Now that the onions and fava beans are planted, I’ve started in on the potatoes. I know it’s not even January yet, but our average January temps are 42˚ F at night and 58˚ F during the day, so potato growing isn’t totally out of the question. I’m growing in containers, mostly grow bags, on the patio against a south-facing wall and I’m going to track the soil temperature, if I can find a gentle way to get the thermometer down there without spearing the developing potatoes.
I planted two large blue grow bags with ‘Atlantic’ potatoes. One bag got planting mix and compost, the other bag got acid mix and compost. I want to compare the two plants and their production because I suspect the soil mix I used last year may have been more alkaline than potatoes like. I did a similar test with the smaller black grow bags of ‘Yukon Gold’ set behind the ‘Atlantic’ bags. I’m also testing some red-skinned potatoes in the green grow bags the same way. I’ll do my best to water and feed them all consistently.
I also started an unidentified blue that I believe is leftover from the ‘All Blue’ planting several years ago in the front garden. There’s a bag of ‘Red Thumb’ fingerlings because they were sprouting so nicely I couldn’t leave them out. And a ‘Desiree’ seed potato in the large green container in the back.
The first group of patio container potatoes were started October 30th, so they have been out there nine weeks already. The potatoes in the green grow bag that are already leafing out nicely are ‘Amey Russet’ potatoes grown from potatoes I saved in 2011. This variety originally came from Tom Wagner at New World Seeds and Tubers. The leggy variety in the purple-ish container may be ‘Caribe’, though I won’t be really sure until we harvest them. The label must have slipped down into the container when I was adding soil mix. The black gallon container is growing an earlier planting of the mystery blues.
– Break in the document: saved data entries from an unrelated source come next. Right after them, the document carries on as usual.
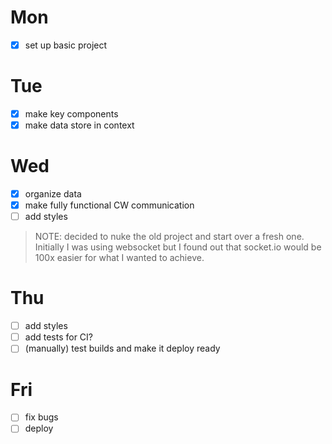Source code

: # Mon

- [x] set up basic project

# Tue

- [x] make key components
- [x] make data store in context

# Wed

- [x] organize data
- [x] make fully functional CW communication
- [ ] add styles

> NOTE: decided to nuke the old project and start over a fresh one.
> Initially I was using websocket but I found out that socket.io would be 100x easier for what I wanted to achieve.

# Thu

- [ ] add styles
- [ ] add tests for CI?
- [ ] (manually) test builds and make it deploy ready

# Fri

- [ ] fix bugs
- [ ] deploy
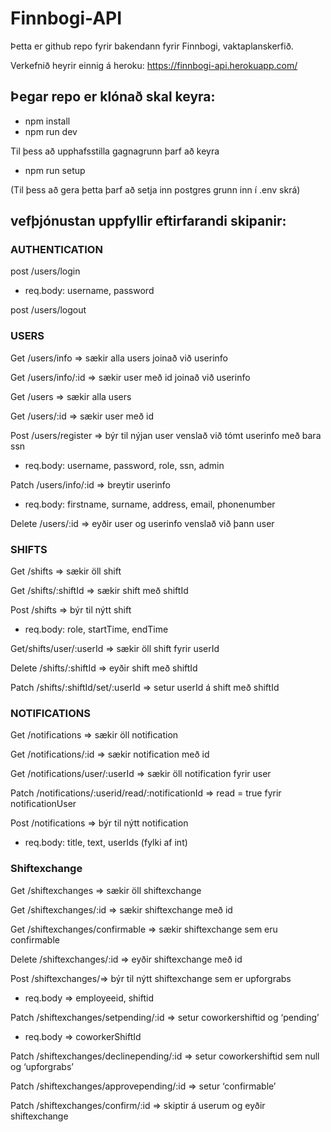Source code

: # Finnbogi-API

Þetta er github repo fyrir bakendann fyrir Finnbogi, vaktaplanskerfið.

Verkefnið heyrir einnig á heroku:
https://finnbogi-api.herokuapp.com/

## Þegar repo er klónað skal keyra:
- npm install
- npm run dev

Til þess að upphafsstilla gagnagrunn þarf að keyra
- npm run setup

(Til þess að gera þetta þarf að setja inn postgres grunn inn í .env skrá)

## vefþjónustan uppfyllir eftirfarandi skipanir:

### AUTHENTICATION
post /users/login
- req.body: username, password

post /users/logout

### USERS
Get /users/info => sækir alla users joinað við userinfo

Get /users/info/:id => sækir user með id joinað við userinfo

Get /users => sækir alla users

Get /users/:id => sækir user með id

Post /users/register => býr til nýjan user venslað við tómt userinfo með bara ssn
- req.body: username, password, role, ssn, admin

Patch /users/info/:id => breytir userinfo
- req.body: firstname, surname, address, email, phonenumber

Delete /users/:id => eyðir user og userinfo venslað við þann user

### SHIFTS
Get /shifts => sækir öll shift

Get /shifts/:shiftId => sækir shift með shiftId

Post /shifts => býr til nýtt shift
- req.body: role, startTime, endTime

Get/shifts/user/:userId => sækir öll shift fyrir userId

Delete /shifts/:shiftId => eyðir shift með shiftId

Patch /shifts/:shiftId/set/:userId => setur userId á shift með shiftId



### NOTIFICATIONS
Get /notifications => sækir öll notification

Get /notifications/:id => sækir notification með id

Get /notifications/user/:userId => sækir öll notification fyrir user

Patch /notifications/:userid/read/:notificationId => read = true fyrir notificationUser

Post /notifications => býr til nýtt notification
- req.body: title, text, userIds (fylki af int)

### Shiftexchange
Get /shiftexchanges => sækir öll shiftexchange

Get /shiftexchanges/:id => sækir shiftexchange með id

Get /shiftexchanges/confirmable => sækir shiftexchange sem eru confirmable

Delete /shiftexchanges/:id => eyðir shiftexchange með id

Post /shiftexchanges/=> býr til nýtt shiftexchange sem er upforgrabs
- req.body => employeeid, shiftid

Patch /shiftexchanges/setpending/:id => setur coworkershiftid og ‘pending’
- req.body => coworkerShiftId

Patch /shiftexchanges/declinepending/:id => setur coworkershiftid sem null og ‘upforgrabs’

Patch /shiftexchanges/approvepending/:id => setur ‘confirmable’

Patch /shiftexchanges/confirm/:id => skiptir á userum og eyðir shiftexchange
I used the restrictive container because I am hoping to get lots of small potatoes for planting in the spring.
This is my third year growing potatoes through the winter. I chose a sheltered location this winter because last year the harvest was very small and there was considerable frost damage. But in 2010 we had a wonderful harvest in March from winter-grown potatoes.
Have you ever grown potatoes through the winter? Please share how you did it and which varieties worked well for you in the comments.
Hi Patricia,
The potatoes in the grow bags on the patio are doing much better here than the ones I planted a few weeks later in a raised bed. The tops of the raised bed plants were killed in a frost, but the grow bag plants were unharmed. Maybe the patio tiles kept them warmer?
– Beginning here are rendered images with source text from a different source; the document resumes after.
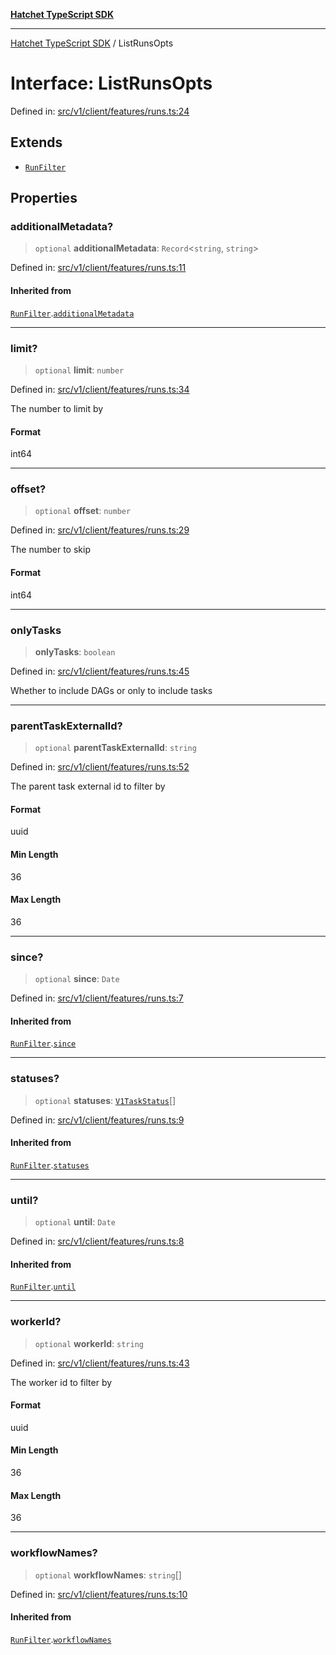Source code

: [**Hatchet TypeScript SDK**](../README.md)

***

[Hatchet TypeScript SDK](../README.md) / ListRunsOpts

# Interface: ListRunsOpts

Defined in: [src/v1/client/features/runs.ts:24](https://github.com/hatchet-dev/hatchet/blob/0288a24f2e9f14787135b399bd47182f4d1260d9/sdks/typescript/src/v1/client/features/runs.ts#L24)

## Extends

- [`RunFilter`](../type-aliases/RunFilter.md)

## Properties

### additionalMetadata?

> `optional` **additionalMetadata**: `Record`\<`string`, `string`\>

Defined in: [src/v1/client/features/runs.ts:11](https://github.com/hatchet-dev/hatchet/blob/0288a24f2e9f14787135b399bd47182f4d1260d9/sdks/typescript/src/v1/client/features/runs.ts#L11)

#### Inherited from

[`RunFilter`](../type-aliases/RunFilter.md).[`additionalMetadata`](../type-aliases/RunFilter.md#additionalmetadata)

***

### limit?

> `optional` **limit**: `number`

Defined in: [src/v1/client/features/runs.ts:34](https://github.com/hatchet-dev/hatchet/blob/0288a24f2e9f14787135b399bd47182f4d1260d9/sdks/typescript/src/v1/client/features/runs.ts#L34)

The number to limit by

#### Format

int64

***

### offset?

> `optional` **offset**: `number`

Defined in: [src/v1/client/features/runs.ts:29](https://github.com/hatchet-dev/hatchet/blob/0288a24f2e9f14787135b399bd47182f4d1260d9/sdks/typescript/src/v1/client/features/runs.ts#L29)

The number to skip

#### Format

int64

***

### onlyTasks

> **onlyTasks**: `boolean`

Defined in: [src/v1/client/features/runs.ts:45](https://github.com/hatchet-dev/hatchet/blob/0288a24f2e9f14787135b399bd47182f4d1260d9/sdks/typescript/src/v1/client/features/runs.ts#L45)

Whether to include DAGs or only to include tasks

***

### parentTaskExternalId?

> `optional` **parentTaskExternalId**: `string`

Defined in: [src/v1/client/features/runs.ts:52](https://github.com/hatchet-dev/hatchet/blob/0288a24f2e9f14787135b399bd47182f4d1260d9/sdks/typescript/src/v1/client/features/runs.ts#L52)

The parent task external id to filter by

#### Format

uuid

#### Min Length

36

#### Max Length

36

***

### since?

> `optional` **since**: `Date`

Defined in: [src/v1/client/features/runs.ts:7](https://github.com/hatchet-dev/hatchet/blob/0288a24f2e9f14787135b399bd47182f4d1260d9/sdks/typescript/src/v1/client/features/runs.ts#L7)

#### Inherited from

[`RunFilter`](../type-aliases/RunFilter.md).[`since`](../type-aliases/RunFilter.md#since)

***

### statuses?

> `optional` **statuses**: [`V1TaskStatus`](../Hatchet-TypeScript-SDK/namespaces/APIContracts/enumerations/V1TaskStatus.md)[]

Defined in: [src/v1/client/features/runs.ts:9](https://github.com/hatchet-dev/hatchet/blob/0288a24f2e9f14787135b399bd47182f4d1260d9/sdks/typescript/src/v1/client/features/runs.ts#L9)

#### Inherited from

[`RunFilter`](../type-aliases/RunFilter.md).[`statuses`](../type-aliases/RunFilter.md#statuses)

***

### until?

> `optional` **until**: `Date`

Defined in: [src/v1/client/features/runs.ts:8](https://github.com/hatchet-dev/hatchet/blob/0288a24f2e9f14787135b399bd47182f4d1260d9/sdks/typescript/src/v1/client/features/runs.ts#L8)

#### Inherited from

[`RunFilter`](../type-aliases/RunFilter.md).[`until`](../type-aliases/RunFilter.md#until)

***

### workerId?

> `optional` **workerId**: `string`

Defined in: [src/v1/client/features/runs.ts:43](https://github.com/hatchet-dev/hatchet/blob/0288a24f2e9f14787135b399bd47182f4d1260d9/sdks/typescript/src/v1/client/features/runs.ts#L43)

The worker id to filter by

#### Format

uuid

#### Min Length

36

#### Max Length

36

***

### workflowNames?

> `optional` **workflowNames**: `string`[]

Defined in: [src/v1/client/features/runs.ts:10](https://github.com/hatchet-dev/hatchet/blob/0288a24f2e9f14787135b399bd47182f4d1260d9/sdks/typescript/src/v1/client/features/runs.ts#L10)

#### Inherited from

[`RunFilter`](../type-aliases/RunFilter.md).[`workflowNames`](../type-aliases/RunFilter.md#workflownames)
Can’t wait until I can report on yields! When will you get to plant your potatoes? Have you decided which varieties to grow this year?
Hi:
I’ve never grown potatoes during the winter but this last summer I did try the bags. I had three different varieties of potatoes – yukon golds, a new red potatoe Cecilia (?) and one that I don’t remember the name of. They were going great, however, I think at some point I got the watering wrong and the tops wilted well before the potatoes grew. I did get some good sized ones but I think the result could have been better. I loved using the growing bags. You can put them anywhere and the potatoes didn’t take up half the garden. I’m more than ready to give it a try in the 2012 summer. I’d be very interested in finding out how you made out. Please let me know.